■ **Task to complete**
Because the pictures are not wanted, give back only the exact text of every entry below.

[Plain-text document sources]
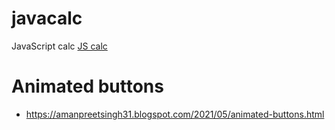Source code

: # javacalc
JavaScript calc
  <a href="https://amankhalsa.github.io/javacalc/">JS calc</a>
# Animated buttons 
* https://amanpreetsingh31.blogspot.com/2021/05/animated-buttons.html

■ **Problem solution**
Source code

: # javacalc
JavaScript calc
  <a href="https://amankhalsa.github.io/javacalc/">JS calc</a>
# Animated buttons 
* https://amanpreetsingh31.blogspot.com/2021/05/animated-buttons.html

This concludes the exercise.